Across the way from my house, on Danville’s Grove Street, from somewhere near the top of a tree’s windblown boughs, I heard something which sounded every bit like that creaking sound produced by a wooden rocking chair. It was quite strange! This brought back a scene from mountain vacations when my daughter Rachel and son Jeremy were young, especially our family’s trips to the Moses Cone House on the Blue Ridge Parkway. I fondly remember resting in a rocking chair on the mansion’s expansive porch (but not totally at rest, for I was rocking). My vista included mountains, clouds, trails for horses and people (horse trails including both), and reflective fishing lake.
That rocking chair was definitely “a seat with a view.” My grandmother Williams had a “seat” placed at a respectable distance in the backyard of her mountain-foothills home, but its view wasn’t much (the associated wooden door creaked, too).

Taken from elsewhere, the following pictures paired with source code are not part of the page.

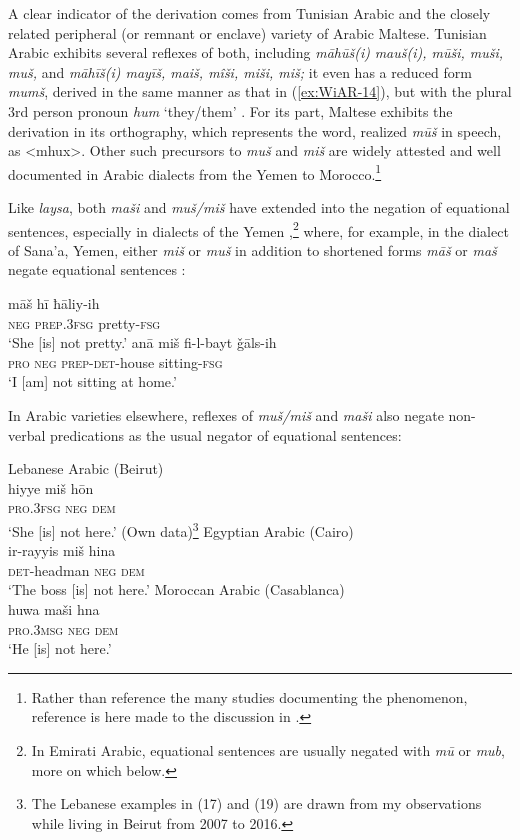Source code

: \documentclass[output=paper]{langsci/langscibook}
\begin{document}
A clear indicator of the derivation comes from Tunisian Arabic and the closely related peripheral (or remnant or enclave) variety of Arabic Maltese. Tunisian Arabic exhibits several reflexes of both, including \textit{māhūš(i)} \textit{mauš(i), mūši, muši, muš,} and \textit{māhīš(i) mayīš, maiš, mîši, miši, miš;} it even has a reduced form \textit{mumš}, derived in the same manner as that in (\ref{ex:WiAR-14}), but with the plural 3rd person pronoun \textit{hum} ‘they/them’ \citep[718]{singer1984a}. For its part, Maltese exhibits the derivation in its orthography, which represents the word, realized \textit{mūš} in speech, as <mhux>. Other such precursors to \textit{muš} and \textit{miš} are widely attested and well documented in Arabic dialects from the Yemen to Morocco.\footnote{Rather than reference the many studies documenting the phenomenon, reference is here made to the discussion in \citet[100--101]{wilmsen2014a}.}

Like \textit{laysa}, both \textit{maši} and \textit{muš/miš} have extended into the negation of equational sentences, especially in dialects of the Yemen \citep[253, 258]{watson1993a},\footnote{In Emirati Arabic, equational sentences are usually negated with \textit{mū} or \textit{mub}, more on which below. } where, for example, in the dialect of Sana’a, Yemen, either \textit{miš} or \textit{muš} in addition to shortened forms \textit{māš} or \textit{maš} negate equational sentences \citep[253--256]{watson1993a}:

\ea \label{ex:WiAR-15}
  \ea
  	\gll māš hī ħāliy-ih\\
  	\textsc{neg} \textsc{prep.3fsg} pretty-\textsc{fsg}\\
  	\glt ‘She [is] not pretty.’ \citep[256]{watson1993a}
  \ex
  	\gll anā miš fi-l-bayt ǧāls-ih\\
  	\textsc{pro} \textsc{neg} \textsc{prep-det}-house sitting-\textsc{fsg}\\
  	\glt ‘I [am] not sitting at home.’ \citep[258]{watson1993a}
\z \z

In Arabic varieties elsewhere, reflexes of \textit{muš/miš} and \textit{maši} also negate non-verbal predications as the usual negator of equational sentences:

\ea \label{ex:WiAR-16}
  \ea Lebanese Arabic (Beirut)\\
  	\gll hiyye miš hōn \\
  	\textsc{pro.3fsg} \textsc{neg} \textsc{dem}\\
  	\glt ‘She [is] not here.’ (Own data)\footnote{The Lebanese examples in (17) and (19) are drawn from my observations while living in Beirut from 2007 to 2016.}
  \ex Egyptian Arabic (Cairo)\\
  	\gll ir-rayyis miš hina\\
  	\textsc{det}-headman \textsc{neg} \textsc{dem}\\
    \glt ‘The boss [is] not here.’ \citep[334]{woidich2006a}
  \ex Moroccan Arabic (Casablanca)\\
  	\gll huwa maši hna \\
  	\textsc{pro.3msg} \textsc{neg} \textsc{dem}\\
  	\glt ‘He [is] not here.’ \citep[155]{harrell2004a}
\z \z
\end{document}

The other day’s “rocking chair sound in a tree” also made me think of a man who made and sold rather “rustic” furniture on Highway 301 between Boone and Blowing Rock. His “creations” of chairs, stools, sofas, tables, etc. were like works of natural art.
For anyone having built or purchased a log cabin out in the country, a Budget Truck trip to his establishment could have fulfilled their home’s functional and decorative needs, giving the impression of “logs without” and “logs within.”
Every time I drove past his open-air (rained and snowed-on) displayed wares, I had the impression that he had skipped the “middleman” of the lumber yard, and had just gone out into the woods, sawed off some limbs, and nailed them together in the general shapes of the most popular types of furniture. I couldn’t detect the use of a lathe for sanding or for anything else. If PBS’ Norm Abrams or Roy Underhill had done this sort of thing, then the running times of episodes of “The New Yankee Workshop” and “The Woodwright’s Shop” would have been halved.
If wood has an inherent “creaking” sound, I suppose it was also lying there in wait in that “furniture” along Highway 321, with only the application of a little (or a lot) of weight to extract it.
“Wood’s voice” has spoken to me in every place I’ve lived in and been, including the Old Concord Road, Granite Quarry School (especially the wooden floors of the old torn-down building ), Salisbury, North Wilkesboro, Lutheridge, Boone, Yanceyville and Danville, Virginia, etc. (I haven’t been to the Petrified Forest, but I think the wood there is pretty much mute.)
In addition to my personal creaking, popping sounds, my personality traits are, as we all say, “In my bones.” The sounds sometimes made by wood, crafted and un-crafted, can be said to be “In a tree’s bones,” too.
Not long ago, a tree trimming service was out on Danville’s Grove Street across the road from my house. The day after their work, I walked out to my car to go to the grocery store. Even though the wind was up, I didn’t hear that familiar creaking sound which I had become used to hearing for several years now. I had only heard it during fall and winter, when not cushioned and mellowed by the sound-soaking, enwrapping leaves.
Those trimmings, not the product of logging, weren’t destined for the sawmill, so I know that creaking sound won’t be reincarnated in a rocking chair or door.
It will most likely be heard in some fireplace, where flame’s “woodworking” skills will fashion that “creak” into an explosive fireplace “pop,” possibly accompanied by a few sparks.